The HOYA iSert PY-60AD is a specialized intraocular lens (IOL) designed for use in cataract surgery. As a monofocal, aspheric lens, it serves as a replacement lens implanted in the eye's capsular bag, providing clear vision post-surgery. Manufactured by HOYA, this lens is crafted from hydrophobic acrylic material, ensuring a glistening-free experience with its proprietary aspheric optic design.

Key Features

• Optic Design: The lens features a biconvex, aberration-correcting optic with a 360-degree square edge, enhancing visual clarity and reducing optical aberrations.
• Haptic Design: Equipped with a modified C-loop configuration, the haptics are made from blue PMMA and chemically bonded to the optic, providing stability and precise positioning within the eye.
• Size Specifications: The optic diameter measures 6.0 mm, and the overall length is 12.5 mm, with a power range from +6.00 to +30.00 diopters in 0.50 D increments.

Light Management

The HOYA iSert PY-60AD offers two color options: yellow, which includes a blue light filter, and clear, which does not. Both versions come with a UV filter, providing protection against harmful light exposure.

Advanced Delivery System

A standout feature of this lens is its fully preloaded iSert injector system. This system simplifies the implantation process by eliminating the need for cleaning and sterilizing reusable injectors.
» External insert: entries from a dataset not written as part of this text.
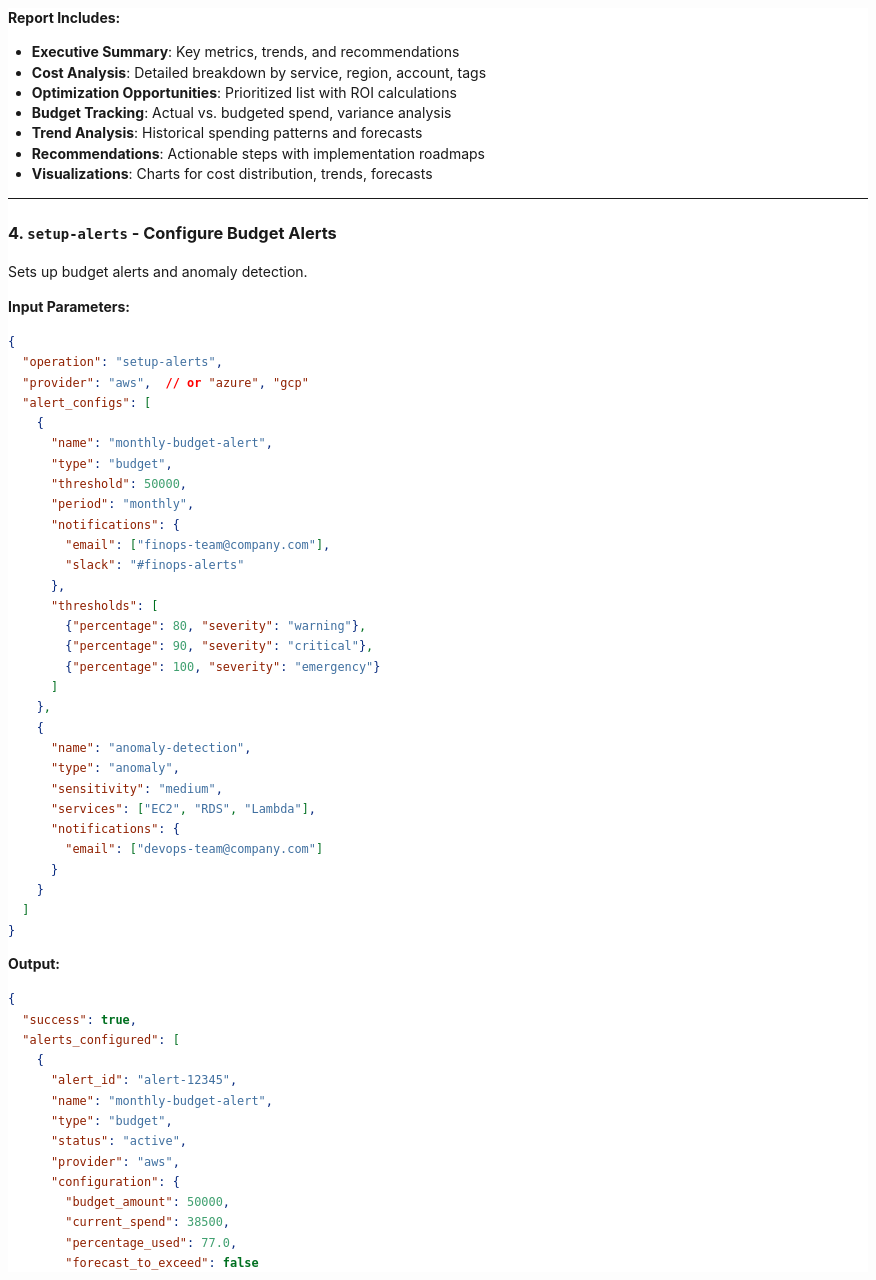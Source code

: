 
**Report Includes:**
- **Executive Summary**: Key metrics, trends, and recommendations
- **Cost Analysis**: Detailed breakdown by service, region, account, tags
- **Optimization Opportunities**: Prioritized list with ROI calculations
- **Budget Tracking**: Actual vs. budgeted spend, variance analysis
- **Trend Analysis**: Historical spending patterns and forecasts
- **Recommendations**: Actionable steps with implementation roadmaps
- **Visualizations**: Charts for cost distribution, trends, forecasts

---

### 4. `setup-alerts` - Configure Budget Alerts

Sets up budget alerts and anomaly detection.

**Input Parameters:**
```json
{
  "operation": "setup-alerts",
  "provider": "aws",  // or "azure", "gcp"
  "alert_configs": [
    {
      "name": "monthly-budget-alert",
      "type": "budget",
      "threshold": 50000,
      "period": "monthly",
      "notifications": {
        "email": ["finops-team@company.com"],
        "slack": "#finops-alerts"
      },
      "thresholds": [
        {"percentage": 80, "severity": "warning"},
        {"percentage": 90, "severity": "critical"},
        {"percentage": 100, "severity": "emergency"}
      ]
    },
    {
      "name": "anomaly-detection",
      "type": "anomaly",
      "sensitivity": "medium",
      "services": ["EC2", "RDS", "Lambda"],
      "notifications": {
        "email": ["devops-team@company.com"]
      }
    }
  ]
}
```

**Output:**
```json
{
  "success": true,
  "alerts_configured": [
    {
      "alert_id": "alert-12345",
      "name": "monthly-budget-alert",
      "type": "budget",
      "status": "active",
      "provider": "aws",
      "configuration": {
        "budget_amount": 50000,
        "current_spend": 38500,
        "percentage_used": 77.0,
        "forecast_to_exceed": false
```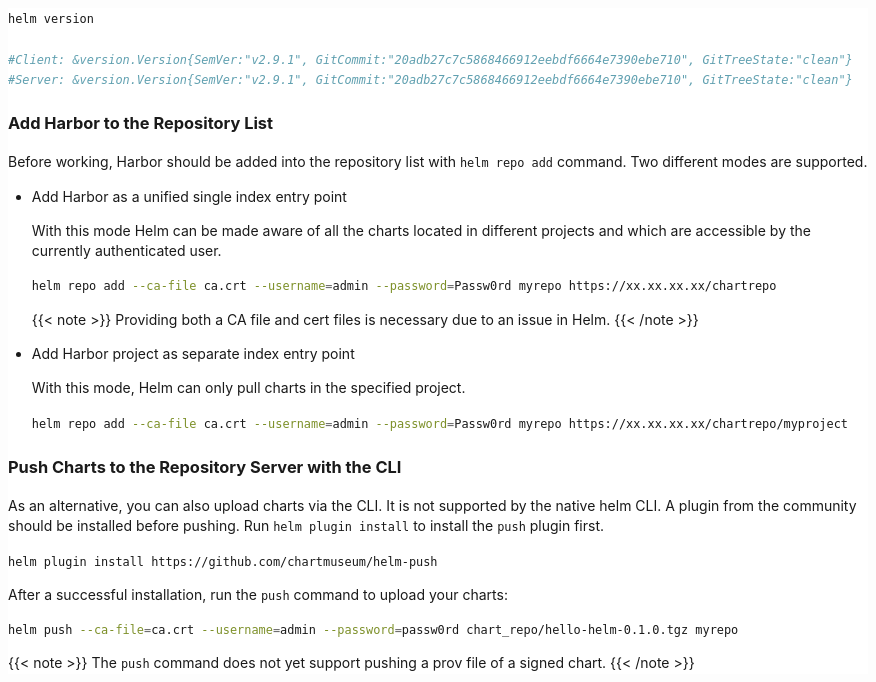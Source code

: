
 ```sh
helm version

#Client: &version.Version{SemVer:"v2.9.1", GitCommit:"20adb27c7c5868466912eebdf6664e7390ebe710", GitTreeState:"clean"}
#Server: &version.Version{SemVer:"v2.9.1", GitCommit:"20adb27c7c5868466912eebdf6664e7390ebe710", GitTreeState:"clean"}
```

### Add Harbor to the Repository List

Before working, Harbor should be added into the repository list with `helm repo add` command. Two different modes are supported.

* Add Harbor as a unified single index entry point

    With this mode Helm can be made aware of all the charts located in different projects and which are accessible by the currently authenticated user.

    ```sh
    helm repo add --ca-file ca.crt --username=admin --password=Passw0rd myrepo https://xx.xx.xx.xx/chartrepo
    ```

   {{< note >}}
   Providing both a CA file and cert files is necessary due to an issue in Helm.
   {{< /note >}}

* Add Harbor project as separate index entry point

    With this mode, Helm can only pull charts in the specified project.

    ```sh
    helm repo add --ca-file ca.crt --username=admin --password=Passw0rd myrepo https://xx.xx.xx.xx/chartrepo/myproject
    ```

### Push Charts to the Repository Server with the CLI

As an alternative, you can also upload charts via the CLI. It is not supported by the native helm CLI. A plugin from the community should be installed before pushing. Run `helm plugin install` to install the `push` plugin first.

```sh
helm plugin install https://github.com/chartmuseum/helm-push
```

After a successful installation, run the `push` command to upload your charts:

```sh
helm push --ca-file=ca.crt --username=admin --password=passw0rd chart_repo/hello-helm-0.1.0.tgz myrepo
```

{{< note >}}
The `push` command does not yet support pushing a prov file of a signed chart.
{{< /note >}}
The injector tip has an outer diameter of 1.89 mm, allowing for a minimal incision size of less than 2.75 mm, promoting quicker recovery and reduced surgical impact.

Longevity and Reliability

Composed of 97% soft acrylic and 3% PMMA, the lens is designed for long-term use, with an expected lifetime of 20 years. It is intended for in-the-bag fixation, providing reliable performance without the need for replacement unless medically necessary.

Clinical Considerations

The HOYA iSert PY-60AD is suitable for adult patients undergoing cataract surgery. While there are no known contraindications, potential adverse events may include common surgical risks such as wound leak, dry eye syndrome, and changes in intraocular pressure. Surgeons should consider individual patient conditions when selecting this lens.

Proven Track Record

Since its launch in 2007, over 10 million of these lenses have been implanted worldwide, demonstrating a strong track record of clinical success and patient satisfaction. Detailed preparation instructions for the injector are provided with the product, ensuring proper handling and optimal outcomes.